The Word for today:
I teach the Bible. I teach big classes, small classes, beginner's classes, advanced classes. But no matter the class, I have just one lesson plan:
And beginning with Moses and all the Prophets, he explained to them what was said in all the Scriptures concerning himself. (Luke 24:27)
That's it. That's the syllabus and the entire curriculum.
The verse is taken from an incident which occurred on the road to Emmaus, when a stranger happens alongside two disciples who were disheartened following the death of Jesus, and puzzled about reports they'd heard--that he was alive again.
So the stranger proceeded to give them a guided tour of Scripture. Starting in the beginning, then going verse by verse, he pointed out references to the Christ, the Savior.
It wasn't until they'd stopped for a meal that they realized the "stranger" was Jesus.

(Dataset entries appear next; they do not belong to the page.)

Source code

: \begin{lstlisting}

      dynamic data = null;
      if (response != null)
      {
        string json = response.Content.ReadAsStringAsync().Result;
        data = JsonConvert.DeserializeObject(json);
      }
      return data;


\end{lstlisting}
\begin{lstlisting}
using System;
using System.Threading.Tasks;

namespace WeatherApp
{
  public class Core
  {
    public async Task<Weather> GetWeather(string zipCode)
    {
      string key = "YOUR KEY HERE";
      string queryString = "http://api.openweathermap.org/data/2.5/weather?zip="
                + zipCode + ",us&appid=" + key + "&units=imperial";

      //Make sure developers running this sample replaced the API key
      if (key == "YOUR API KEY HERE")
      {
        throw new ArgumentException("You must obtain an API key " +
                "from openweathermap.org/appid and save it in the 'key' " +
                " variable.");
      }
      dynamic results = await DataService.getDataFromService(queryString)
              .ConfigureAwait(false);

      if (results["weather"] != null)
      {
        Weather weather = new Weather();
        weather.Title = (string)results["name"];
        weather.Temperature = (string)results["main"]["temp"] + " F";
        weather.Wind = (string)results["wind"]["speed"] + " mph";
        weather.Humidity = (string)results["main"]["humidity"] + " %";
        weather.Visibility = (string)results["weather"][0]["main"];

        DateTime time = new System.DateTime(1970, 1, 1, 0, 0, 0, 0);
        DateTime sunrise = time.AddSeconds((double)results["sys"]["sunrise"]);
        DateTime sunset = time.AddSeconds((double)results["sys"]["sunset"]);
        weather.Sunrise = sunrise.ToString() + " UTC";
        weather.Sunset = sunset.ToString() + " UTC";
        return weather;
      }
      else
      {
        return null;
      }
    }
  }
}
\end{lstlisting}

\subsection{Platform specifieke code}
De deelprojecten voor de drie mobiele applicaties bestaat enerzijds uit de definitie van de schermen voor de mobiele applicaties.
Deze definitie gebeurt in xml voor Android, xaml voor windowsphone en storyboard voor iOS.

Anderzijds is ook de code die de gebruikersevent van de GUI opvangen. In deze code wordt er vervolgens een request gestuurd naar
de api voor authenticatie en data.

All the way down the road, the stranger had been explaining things the Bible says about him!
Then, just as suddenly as he'd appeared beside them, he was gone. The two disciples asked each other, "Were not our hearts burning within us while he talked with us on the road and opened the Scriptures to us?" (Luke 24:32)
What we sometimes overlook is that all the things he explained about himself were from the Old Testament. (The New Testament had not yet been written.)
The disciples' hearts were burning because the Scriptures, which they'd studied all their lives, were for the first time opened to them.
You, too, will have your Road to Emmaus experience if you continue to systematically study the whole Bible. One day the key--Jesus--will be placed in your hand and the Old Testament will open before you as if you'd never seen it before. Suddenly, it's not about lambs and burning bushes; and it's not about Abraham and David. You will clearly see that those are just props and role players in the what the Bible really is--the Story Of Jesus.
When you return tomorrow, we'll pretend we're on the road to Emmaus with Jesus, as he points out the things concerning himself in the chapters that we are currently reading.
Until then, don't forget the key--or you won't get in.